**What the task requires**
From the data below, repeat exactly the lines from the line with "第57话.epub | bdex://5b001621649043d66cb7484279d67783b22ef64b |" to the line with "全一卷.epub | bdex://8d3d78e1487de79ed7bfa41920afbd1ace0e1f65 |", both included.

**Provided data**
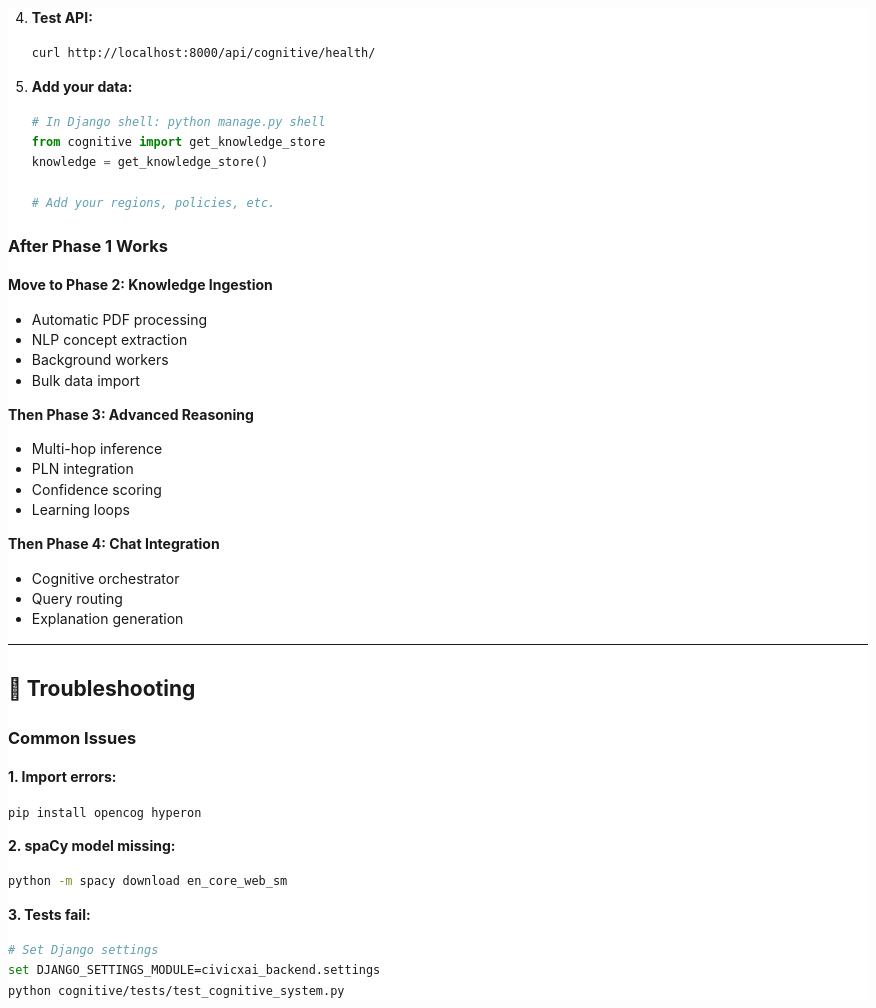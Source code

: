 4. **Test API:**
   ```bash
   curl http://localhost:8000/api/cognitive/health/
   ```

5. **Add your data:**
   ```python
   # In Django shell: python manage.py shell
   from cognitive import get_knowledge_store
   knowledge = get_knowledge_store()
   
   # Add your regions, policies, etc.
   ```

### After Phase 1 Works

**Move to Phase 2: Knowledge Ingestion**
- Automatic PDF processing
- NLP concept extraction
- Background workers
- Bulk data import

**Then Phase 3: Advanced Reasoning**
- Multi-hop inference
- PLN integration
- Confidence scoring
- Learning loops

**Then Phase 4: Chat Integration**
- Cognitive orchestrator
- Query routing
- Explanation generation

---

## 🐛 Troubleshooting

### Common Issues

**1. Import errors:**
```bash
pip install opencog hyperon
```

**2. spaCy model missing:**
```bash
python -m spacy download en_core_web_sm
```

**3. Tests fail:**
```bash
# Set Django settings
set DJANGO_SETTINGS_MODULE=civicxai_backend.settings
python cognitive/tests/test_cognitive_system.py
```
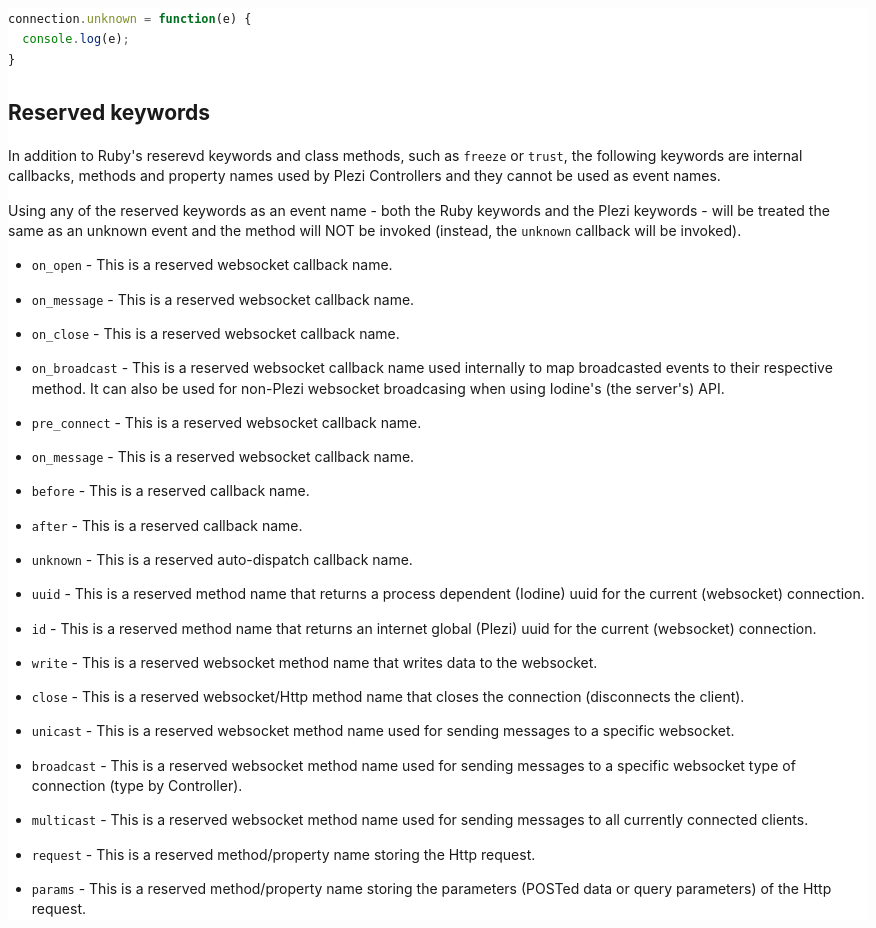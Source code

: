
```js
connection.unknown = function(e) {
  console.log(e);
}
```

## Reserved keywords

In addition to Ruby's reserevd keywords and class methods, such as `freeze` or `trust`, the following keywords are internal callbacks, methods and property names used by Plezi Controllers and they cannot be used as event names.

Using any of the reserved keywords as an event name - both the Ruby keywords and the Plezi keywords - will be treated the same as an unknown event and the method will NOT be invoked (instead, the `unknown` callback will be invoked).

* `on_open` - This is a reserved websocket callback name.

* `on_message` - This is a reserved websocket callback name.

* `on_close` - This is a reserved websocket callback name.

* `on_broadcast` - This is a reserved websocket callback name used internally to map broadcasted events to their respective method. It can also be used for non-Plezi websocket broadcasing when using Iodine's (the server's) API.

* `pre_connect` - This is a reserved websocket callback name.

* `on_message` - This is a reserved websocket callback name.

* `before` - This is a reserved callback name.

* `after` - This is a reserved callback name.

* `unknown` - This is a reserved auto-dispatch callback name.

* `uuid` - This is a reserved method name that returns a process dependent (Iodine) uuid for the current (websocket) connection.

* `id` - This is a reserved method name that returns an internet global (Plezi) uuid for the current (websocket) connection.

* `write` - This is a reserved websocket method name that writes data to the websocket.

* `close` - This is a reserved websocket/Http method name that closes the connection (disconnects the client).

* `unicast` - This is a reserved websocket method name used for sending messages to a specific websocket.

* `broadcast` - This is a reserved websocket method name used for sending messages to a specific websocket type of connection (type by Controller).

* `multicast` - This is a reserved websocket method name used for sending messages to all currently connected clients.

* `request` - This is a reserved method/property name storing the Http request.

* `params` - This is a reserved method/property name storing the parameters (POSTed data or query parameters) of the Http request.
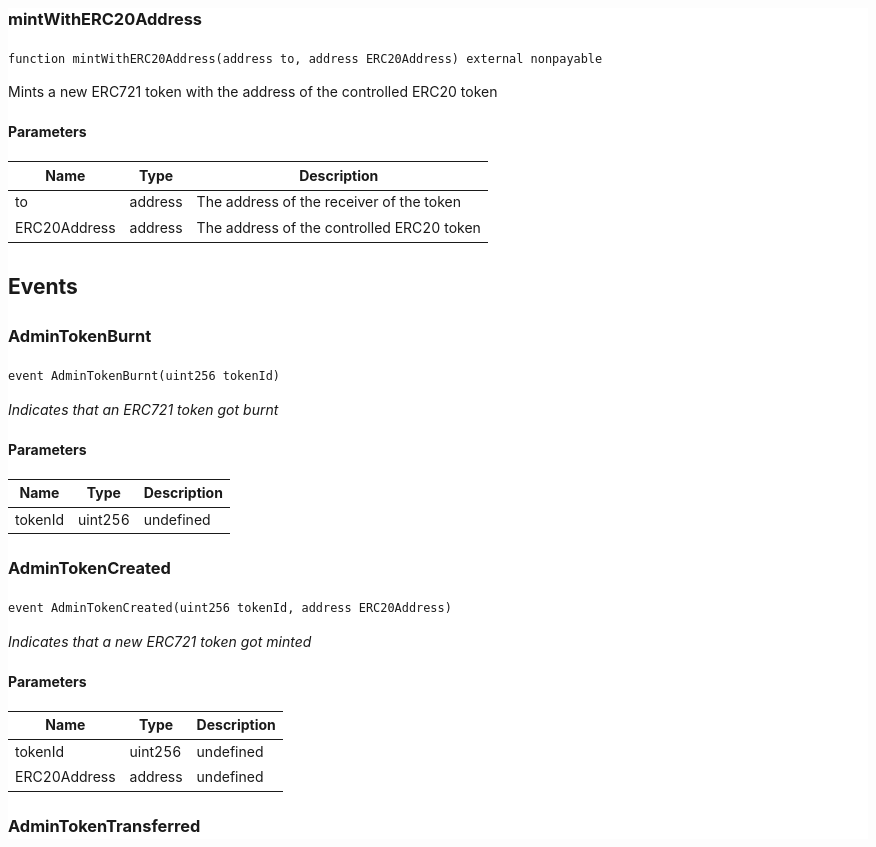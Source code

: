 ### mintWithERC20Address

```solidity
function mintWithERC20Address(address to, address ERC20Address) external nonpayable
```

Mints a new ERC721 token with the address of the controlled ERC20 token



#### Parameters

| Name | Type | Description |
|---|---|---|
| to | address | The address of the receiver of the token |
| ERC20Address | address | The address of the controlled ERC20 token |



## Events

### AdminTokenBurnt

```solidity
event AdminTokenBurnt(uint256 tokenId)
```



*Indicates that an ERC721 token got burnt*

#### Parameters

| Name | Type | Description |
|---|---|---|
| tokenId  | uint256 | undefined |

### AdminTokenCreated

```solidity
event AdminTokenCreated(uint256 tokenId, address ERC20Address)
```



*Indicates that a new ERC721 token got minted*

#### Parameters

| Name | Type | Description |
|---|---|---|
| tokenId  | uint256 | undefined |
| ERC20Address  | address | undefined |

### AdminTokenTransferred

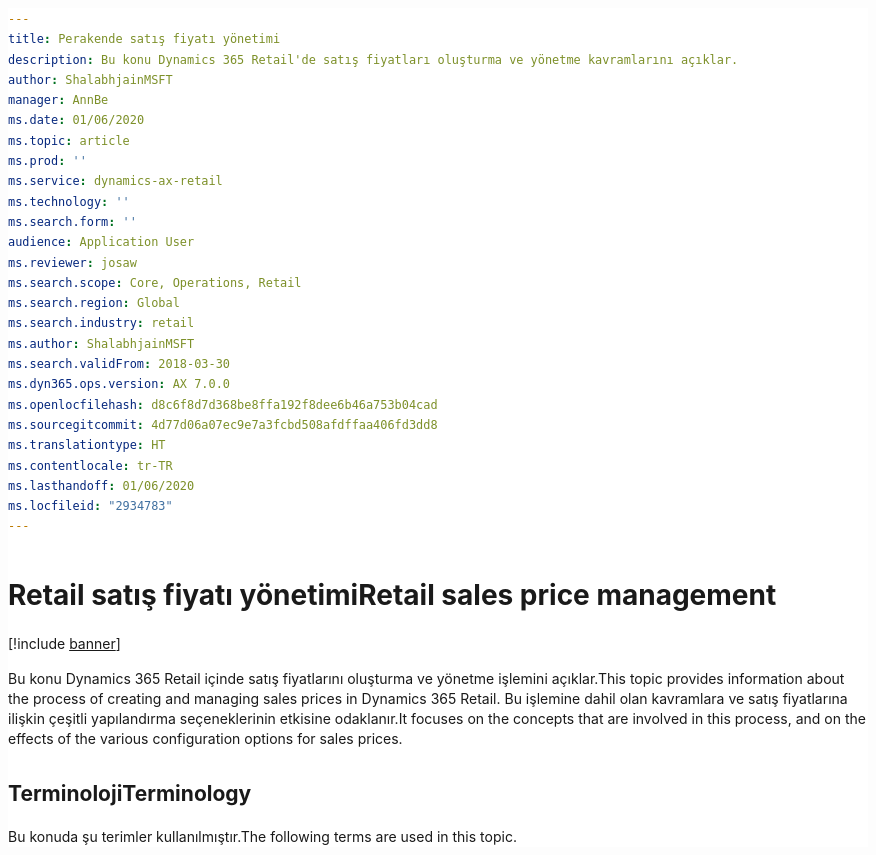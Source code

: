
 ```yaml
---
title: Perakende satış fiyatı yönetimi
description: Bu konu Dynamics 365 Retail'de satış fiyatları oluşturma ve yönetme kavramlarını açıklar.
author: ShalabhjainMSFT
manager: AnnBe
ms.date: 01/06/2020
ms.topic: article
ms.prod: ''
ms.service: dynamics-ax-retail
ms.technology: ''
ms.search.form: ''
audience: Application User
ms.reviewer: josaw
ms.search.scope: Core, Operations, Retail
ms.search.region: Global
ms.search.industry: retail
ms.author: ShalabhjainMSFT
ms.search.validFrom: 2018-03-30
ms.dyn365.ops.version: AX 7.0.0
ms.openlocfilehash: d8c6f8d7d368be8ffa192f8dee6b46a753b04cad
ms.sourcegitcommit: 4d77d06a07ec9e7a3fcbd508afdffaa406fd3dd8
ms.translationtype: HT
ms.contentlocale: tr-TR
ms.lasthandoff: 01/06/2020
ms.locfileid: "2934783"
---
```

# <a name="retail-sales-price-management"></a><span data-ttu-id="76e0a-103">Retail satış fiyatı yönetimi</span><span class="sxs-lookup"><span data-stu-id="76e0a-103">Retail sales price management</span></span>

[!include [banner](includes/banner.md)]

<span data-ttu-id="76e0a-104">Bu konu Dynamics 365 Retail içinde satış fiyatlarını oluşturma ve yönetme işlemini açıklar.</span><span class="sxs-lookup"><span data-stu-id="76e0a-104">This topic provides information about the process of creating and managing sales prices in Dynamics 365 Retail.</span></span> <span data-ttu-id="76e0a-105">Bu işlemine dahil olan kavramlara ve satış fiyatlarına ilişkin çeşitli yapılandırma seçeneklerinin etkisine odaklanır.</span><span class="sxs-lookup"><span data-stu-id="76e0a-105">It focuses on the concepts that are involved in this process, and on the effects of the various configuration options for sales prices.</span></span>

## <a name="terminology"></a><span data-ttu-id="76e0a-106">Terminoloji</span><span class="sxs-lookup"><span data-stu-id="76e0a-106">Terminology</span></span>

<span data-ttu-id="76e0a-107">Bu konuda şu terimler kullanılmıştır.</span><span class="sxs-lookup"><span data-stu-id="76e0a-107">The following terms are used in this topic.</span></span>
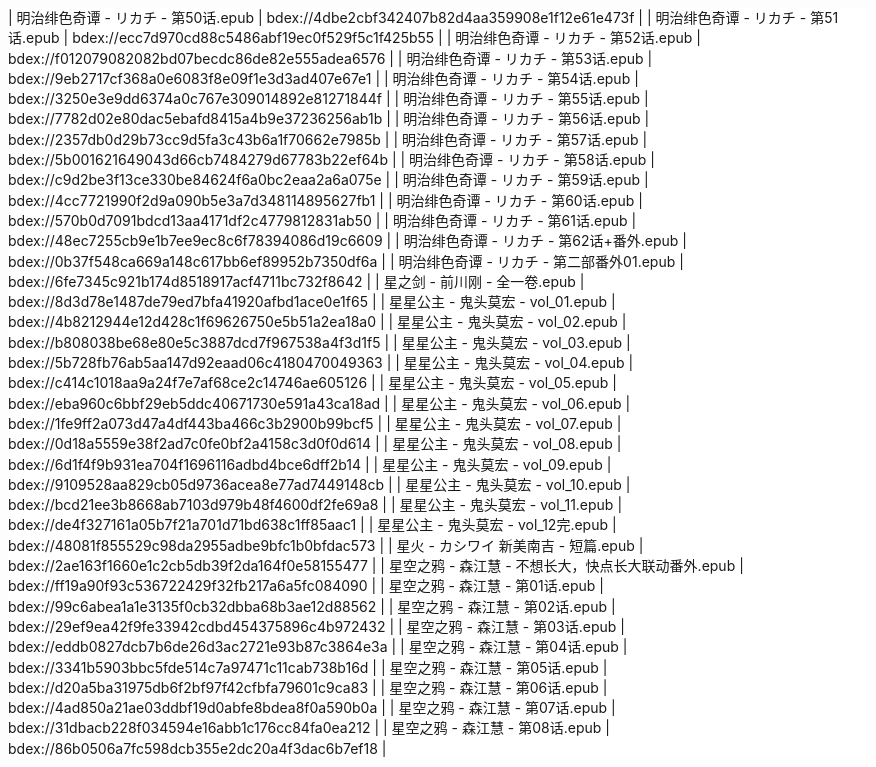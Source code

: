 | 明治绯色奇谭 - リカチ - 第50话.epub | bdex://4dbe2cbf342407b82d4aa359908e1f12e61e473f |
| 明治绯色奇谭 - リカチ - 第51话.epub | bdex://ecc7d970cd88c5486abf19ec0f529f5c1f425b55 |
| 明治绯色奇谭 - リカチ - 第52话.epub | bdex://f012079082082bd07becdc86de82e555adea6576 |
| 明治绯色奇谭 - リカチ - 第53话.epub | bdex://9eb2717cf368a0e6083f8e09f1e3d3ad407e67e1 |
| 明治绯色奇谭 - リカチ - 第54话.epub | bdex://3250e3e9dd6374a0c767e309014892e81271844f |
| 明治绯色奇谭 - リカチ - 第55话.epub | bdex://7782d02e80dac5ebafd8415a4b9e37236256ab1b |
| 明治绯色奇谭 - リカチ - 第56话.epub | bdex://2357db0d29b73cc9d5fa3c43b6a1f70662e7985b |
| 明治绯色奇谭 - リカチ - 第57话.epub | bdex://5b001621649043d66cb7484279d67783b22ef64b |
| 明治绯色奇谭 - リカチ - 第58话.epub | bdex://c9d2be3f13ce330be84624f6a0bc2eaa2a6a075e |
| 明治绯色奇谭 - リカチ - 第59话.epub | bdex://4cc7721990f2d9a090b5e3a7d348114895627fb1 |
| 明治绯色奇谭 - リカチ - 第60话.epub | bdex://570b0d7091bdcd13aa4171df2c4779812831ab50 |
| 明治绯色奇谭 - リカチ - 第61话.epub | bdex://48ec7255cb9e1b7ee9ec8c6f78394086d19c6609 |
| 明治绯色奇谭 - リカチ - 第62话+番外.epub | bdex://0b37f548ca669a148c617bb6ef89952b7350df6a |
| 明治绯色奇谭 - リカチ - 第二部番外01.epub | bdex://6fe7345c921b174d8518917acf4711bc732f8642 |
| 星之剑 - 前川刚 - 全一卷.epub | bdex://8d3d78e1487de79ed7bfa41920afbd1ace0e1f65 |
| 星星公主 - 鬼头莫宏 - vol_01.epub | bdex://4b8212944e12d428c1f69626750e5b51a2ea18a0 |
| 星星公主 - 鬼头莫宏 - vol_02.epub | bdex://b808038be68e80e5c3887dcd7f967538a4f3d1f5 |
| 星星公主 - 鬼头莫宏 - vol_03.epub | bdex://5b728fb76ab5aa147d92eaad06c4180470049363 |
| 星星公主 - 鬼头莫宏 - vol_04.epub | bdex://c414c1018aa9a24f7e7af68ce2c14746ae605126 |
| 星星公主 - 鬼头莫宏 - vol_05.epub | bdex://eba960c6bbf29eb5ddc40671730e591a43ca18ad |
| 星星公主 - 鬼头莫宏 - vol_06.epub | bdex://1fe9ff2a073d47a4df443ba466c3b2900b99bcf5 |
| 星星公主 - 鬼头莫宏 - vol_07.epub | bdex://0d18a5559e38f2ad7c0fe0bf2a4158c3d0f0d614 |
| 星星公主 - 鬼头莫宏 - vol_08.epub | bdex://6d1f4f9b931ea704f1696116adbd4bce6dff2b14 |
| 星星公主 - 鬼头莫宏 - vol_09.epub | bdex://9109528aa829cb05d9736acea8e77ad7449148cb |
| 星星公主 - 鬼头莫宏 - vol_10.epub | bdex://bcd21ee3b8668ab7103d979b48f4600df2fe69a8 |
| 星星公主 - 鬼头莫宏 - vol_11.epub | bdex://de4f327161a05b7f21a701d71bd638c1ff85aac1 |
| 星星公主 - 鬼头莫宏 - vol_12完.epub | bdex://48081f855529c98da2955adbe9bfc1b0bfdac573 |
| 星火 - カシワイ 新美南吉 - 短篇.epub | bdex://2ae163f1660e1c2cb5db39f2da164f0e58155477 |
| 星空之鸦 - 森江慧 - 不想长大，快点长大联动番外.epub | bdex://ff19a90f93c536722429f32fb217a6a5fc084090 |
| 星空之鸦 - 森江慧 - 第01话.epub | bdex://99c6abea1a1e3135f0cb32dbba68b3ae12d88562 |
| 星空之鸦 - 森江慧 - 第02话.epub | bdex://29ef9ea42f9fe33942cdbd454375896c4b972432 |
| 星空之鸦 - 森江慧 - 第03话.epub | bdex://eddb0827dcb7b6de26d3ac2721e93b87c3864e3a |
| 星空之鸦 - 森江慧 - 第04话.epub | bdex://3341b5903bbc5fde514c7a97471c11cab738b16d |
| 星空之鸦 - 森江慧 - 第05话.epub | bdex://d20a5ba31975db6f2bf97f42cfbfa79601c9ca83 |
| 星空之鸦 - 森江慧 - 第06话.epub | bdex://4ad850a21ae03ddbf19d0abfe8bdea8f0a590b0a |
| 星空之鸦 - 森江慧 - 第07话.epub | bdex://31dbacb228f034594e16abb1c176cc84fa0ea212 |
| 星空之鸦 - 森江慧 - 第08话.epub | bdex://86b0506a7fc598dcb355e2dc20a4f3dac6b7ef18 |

**Task result**
| 明治绯色奇谭 - リカチ - 第57话.epub | bdex://5b001621649043d66cb7484279d67783b22ef64b |
| 明治绯色奇谭 - リカチ - 第58话.epub | bdex://c9d2be3f13ce330be84624f6a0bc2eaa2a6a075e |
| 明治绯色奇谭 - リカチ - 第59话.epub | bdex://4cc7721990f2d9a090b5e3a7d348114895627fb1 |
| 明治绯色奇谭 - リカチ - 第60话.epub | bdex://570b0d7091bdcd13aa4171df2c4779812831ab50 |
| 明治绯色奇谭 - リカチ - 第61话.epub | bdex://48ec7255cb9e1b7ee9ec8c6f78394086d19c6609 |
| 明治绯色奇谭 - リカチ - 第62话+番外.epub | bdex://0b37f548ca669a148c617bb6ef89952b7350df6a |
| 明治绯色奇谭 - リカチ - 第二部番外01.epub | bdex://6fe7345c921b174d8518917acf4711bc732f8642 |
| 星之剑 - 前川刚 - 全一卷.epub | bdex://8d3d78e1487de79ed7bfa41920afbd1ace0e1f65 |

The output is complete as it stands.